"He looked over at the Professor, who simply shrugged, leaned forward, then whispered, "Goblins....

"...The glow of the torchlight reflected off the fog and stained the air a ruddy pink roundabout the raft. Strange shadows undulated against the fog on all sides as if the torchlight were shining against a dim gray curtain. On deck were a dozen capering little men, tilting this way and that and howling and cackling and pounding away with their feet and fists against anything handy....

"...Because the three in the canoe were in the darkness and looking into the light, they could see the goblins clearly before the goblins could see them. But the stalwart looks were all for naught when they drew near enough to glimpse the hideous faces o f the goblins on board.

"Although each was smaller even than a dwarf and thin and bony like a skeleton with a skin of leather stretched over it, Jonathan found it hard to convince himself of the facts. The figures seemed to grow and shrink on the mist like their leaping shadows. One moment they looked like smiling, prancing elves and the next like grim shadows of death with sunken eyes and protruding teeth and ghastly, misshapen hands like the claws of crabs.

"There was no order to their leaping about nor rhythm to their gonging and pounding, and though no fires save the torches burning on the deck, were in evidence, their cauldron sent steam bubbling up into the fog. One great goblin, taller than the rest by a grisly head, howled and cursed as he stirred the contents of the pot, his eyes glowing like embers in a ruin of a face. His companions, seemingly without purpose, toppled past and dropped random objects into the bubbling cauldron: the sextant, a cheese, the keg of nails, a length of rope, and all manner of lunatic things. It was all done in a rout--all mayhem done for the ghastly pleasure of the thing...

"...Then one of the goblins yanked a torch from its fastenings and Jonathan was certain it was intent upon firing the ship.
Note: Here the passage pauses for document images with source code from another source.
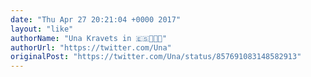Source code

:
 ```yaml
---
date: "Thu Apr 27 20:21:04 +0000 2017"
layout: "like"
authorName: "Una Kravets in 🇪🇸👩🏻‍💻"
authorUrl: "https://twitter.com/Una"
originalPost: "https://twitter.com/Una/status/857691083148582913"
---
```

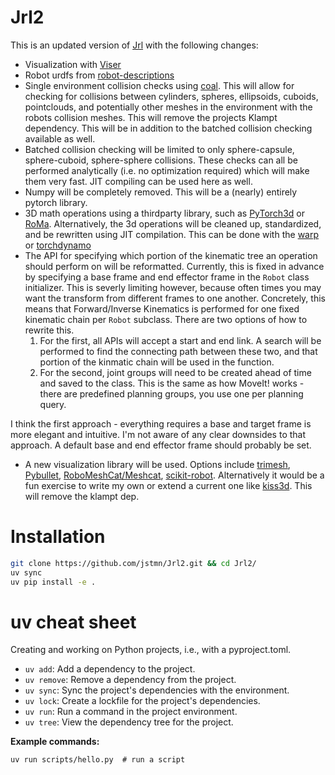 # Jrl2
This is an updated version of [Jrl](https://github.com/jstmn) with the following changes:
* Visualization with [Viser](https://viser.studio/main/)
* Robot urdfs from [robot-descriptions](https://github.com/robot-descriptions/robot_descriptions.py)
* Single environment collision checks using [coal](https://github.com/coal-library/coal). This will allow for checking for collisions between cylinders, spheres, ellipsoids, cuboids, pointclouds, and potentially other meshes in the environment with the robots collision meshes. This will remove the projects Klampt dependency. This will be in addition to the batched collision checking available as well.
* Batched collision checking will be limited to only sphere-capsule, sphere-cuboid, sphere-sphere collisions. These checks can all be performed analytically (i.e. no optimization required) which will make them very fast. JIT compiling can be used here as well.
* Numpy will be completely removed. This will be a (nearly) entirely pytorch library.
* 3D math operations using a thirdparty library, such as [PyTorch3d](https://pytorch3d.org/) or [RoMa](https://naver.github.io/roma/). Alternatively, the 3d operations will be cleaned up, standardized, and be rewritten using JIT compilation. This can be done with the [warp](https://github.com/NVIDIA/warp) or [torchdynamo](https://github.com/pytorch/torchdynamo)
* The API for specifying which portion of the kinematic tree an operation should perform on will be reformatted. Currently, this is fixed in advance by specifying a base frame and end effector frame in the `Robot` class initializer. This is severly limiting however, because often times you may want the transform from different frames to one another. Concretely, this means that Forward/Inverse Kinematics is performed for one fixed kinematic chain per `Robot` subclass. There are two options of how to rewrite this. 
  1. For the first, all APIs will accept a start and end link. A search will be performed to find the connecting path between these two, and that portion of the kinmatic chain will be used in the function. 
  2. For the second, joint groups will need to be created ahead of time and saved to the class. This is the same as how MoveIt! works - there are predefined planning groups, you use one per planning query. 

 I think the first approach - everything requires a base and target frame is more elegant and intuitive. I'm not aware of any clear downsides to that approach. A default base and end effector frame should probably be set.
* A new visualization library will be used. Options include [trimesh](https://github.com/mikedh/trimesh), [Pybullet](Pybullet), [RoboMeshCat/Meshcat](https://github.com/petrikvladimir/RoboMeshCat), [scikit-robot](https://github.com/iory/scikit-robot). Alternatively it would be a fun exercise to write my own or extend a current one like [kiss3d](kiss3d). This will remove the klampt dep.



# Installation
``` bash
git clone https://github.com/jstmn/Jrl2.git && cd Jrl2/
uv sync
uv pip install -e .
```

# uv cheat sheet

Creating and working on Python projects, i.e., with a pyproject.toml.

- `uv add`: Add a dependency to the project.
- `uv remove`: Remove a dependency from the project.
- `uv sync`: Sync the project's dependencies with the environment.
- `uv lock`: Create a lockfile for the project's dependencies.
- `uv run`: Run a command in the project environment.
- `uv tree`: View the dependency tree for the project.


**Example commands:**
```
uv run scripts/hello.py  # run a script
```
Instead, the creature set fire to its own hair and leaped blazing to and fro about the deck and the fire seemed to melt the skin from its face and it ran down and left only a grinning skull with flaming hair....

"...Then the goblins, each produced a long curvy-bladed knife and waved it about...."

"...It was a curious sort of rout altogether though. Howls of laughter rolled out over the water, and within the space of a moment, all the goblins were blazing like little upright bonfires. Ahab [the dog] leaped up behind the great pot-stirring goblin and, unmindful of his grim, melted face and flaming head, picked him up by the seat of his trousers and, with a shake and a bit of prancing, flung him overside and into the river.

"The thing shrieked as it fell, hissing and bubbling. When it finally sputtered to the surface, the goblin didn't appear half so terrifying as when it went in. Now it looked simply like a very wet, evil, sorry little man. Its companions on the raft, however, remained flaming and ranting and took to throwing things at the floating goblin....

"...It took an hour of puttering about for the crew to straighten the mess and tally the losses. The strangest thing was that the cauldron had entirely disappeared. Where it had been, or had appeared to be, was a heap of scrap and trash: several broken barrel staves, some rusted bits of metal, fragments of crockery, Dooly's troll chain, and the skeletal remains of a half dozen oddly shaped fish no doubt caught, from the river by the goblins..."

"...Jonathan swore he'd seen a cauldron and the Professor agreed. Dooly was too baffled even to know he was baffled until the Professor told him it was all an illusion."